É fundamental para a equipe de saúde saber que o familiar precisa estar seguro de que a pessoa internada receberá toda a assistência de que necessita. A ansiedade e a desconfiança inicial do familiar e do doente são resultados da própria situação de internação sendo amenizadas por meio das informações dadas3.
O acompanhante hospitalar é fonte de conforto e segurança, um elo com a equipe, um fator de melhoria da qualidade da assistência prestada.
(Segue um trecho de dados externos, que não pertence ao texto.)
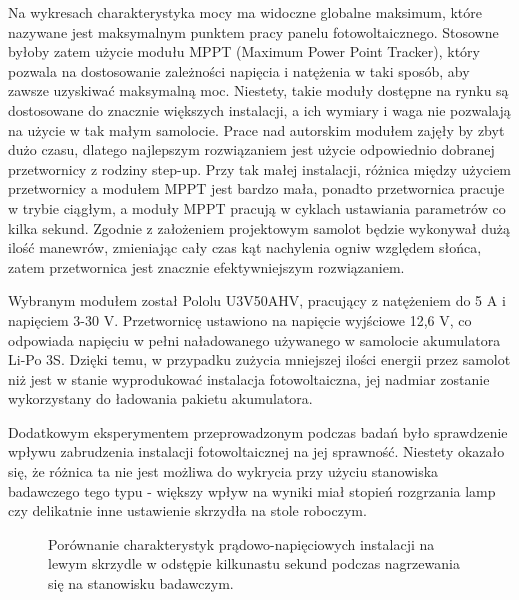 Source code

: \documentclass[12pt, a4paper]{article}
\begin{document}
Na wykresach charakterystyka mocy ma widoczne globalne maksimum, które nazywane jest maksymalnym punktem pracy panelu fotowoltaicznego. Stosowne byłoby zatem użycie modułu MPPT (Maximum Power Point Tracker), który pozwala na dostosowanie zależności napięcia i natężenia w taki sposób, aby zawsze uzyskiwać maksymalną moc. Niestety, takie moduły dostępne na rynku są dostosowane do znacznie większych instalacji, a ich wymiary i waga nie pozwalają na użycie w tak małym samolocie. Prace nad autorskim modułem zajęły by zbyt dużo czasu, dlatego najlepszym rozwiązaniem jest użycie odpowiednio dobranej przetwornicy z rodziny step-up. Przy tak małej instalacji, różnica między użyciem przetwornicy a modułem MPPT jest bardzo mała, ponadto przetwornica pracuje w trybie ciągłym, a moduły MPPT pracują w cyklach ustawiania parametrów co kilka sekund. Zgodnie z założeniem projektowym samolot będzie wykonywał dużą ilość manewrów, zmieniając cały czas kąt nachylenia ogniw względem słońca, zatem przetwornica jest znacznie efektywniejszym rozwiązaniem.

Wybranym modułem został Pololu U3V50AHV, pracujący z natężeniem do 5 A i napięciem 3-30 V. Przetwornicę ustawiono na napięcie wyjściowe 12,6 V, co odpowiada napięciu w pełni naładowanego używanego w samolocie akumulatora Li-Po 3S. Dzięki temu, w przypadku zużycia mniejszej ilości energii przez samolot niż jest w stanie wyprodukować instalacja fotowoltaiczna, jej nadmiar zostanie wykorzystany do ładowania pakietu akumulatora.

Dodatkowym eksperymentem przeprowadzonym podczas badań było sprawdzenie wpływu zabrudzenia instalacji fotowoltaicznej na jej sprawność. Niestety okazało się, że różnica ta nie jest możliwa do wykrycia przy użyciu stanowiska badawczego tego typu - większy wpływ na wyniki miał stopień rozgrzania lamp czy delikatnie inne ustawienie skrzydła na stole roboczym.

\begin{figure}[ht]
    \centering
    \qquad
    \caption{Porównanie charakterystyk prądowo-napięciowych instalacji na lewym skrzydle w odstępie kilkunastu sekund podczas nagrzewania się na stanowisku badawczym.}
    \label{fig:cieple}
\end{figure}
\end{document}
É também considerada uma ajuda em potencial na assistência, além de uma oportunidade de educação em saúde ao familiar1. A presença do acompanhante hospitalar é uma das formas de garantir a qualidade no atendimento.
Se o paciente internado for menor de 18 anos de idade, tem assegurado direito a um acompanhante – um dos pais ou responsável – e a cobertura de suas despesas (art. 12 da Lei 8.069/90 – Estatuto da Criança e do Adolescente). O mesmo direito é assegurado aos idosos (60 anos ou mais) submetidos à internação hospitalar, (art. 16 da Lei 10.741/03 – Estatuto do Idoso). No estado de São Paulo, a Lei nº 10.689, de 30 de novembro de 2000, assegura o direito à entrada e à permanência de um acompanhante junto a pessoa que se encontre internada em unidades de saúde sob responsabilidade do Estado, inclusive nas dependências de tratamento intensivo ou outras equivalentes.
O acompanhante hospitalar profissional deve ser um profissional de enfermagem que tem como funções básicas:
- Reduzir a solidão e o estresse da internação;
- Acessar às informações sobre o estado de saúde do paciente;
- Auxiliar à equipe de enfermagem do hospital nos cuidados não invasivos:
- Banho, alimentação, eliminações vesicais e intestinais, mudança de decúbito, troca de fraldas, caminhadas pelo quarto e enfermaria, etc.
REFERÊNCIAS BIBLIOGRÁFICAS
- MACIEL MR, SOUZA MF. Acompanhante de Adulto na Unidade de Terapia Intensiva: uma visão do paciente. Acta Paul Enferm2006;19(2):138-43
- SOUSA FILHO OA, XAVIER EP, VIEIRA LJES. Hospitalização na óptica do acidentado de trânsito e de seu familiar-acompanhante. esc. enferm. USP vol.42 no.3 São Paulo Sept. 2008
- Almeida VAL, Narciso RB, Uechi K. Visitas em UTI: uma abordagem frente os sentimentos dos familiares e da equipe de enfermagem. In: Primeiro Ciclo de Debates sobre Assistência de Enfermagem. Anais. 1988; p. 276-92.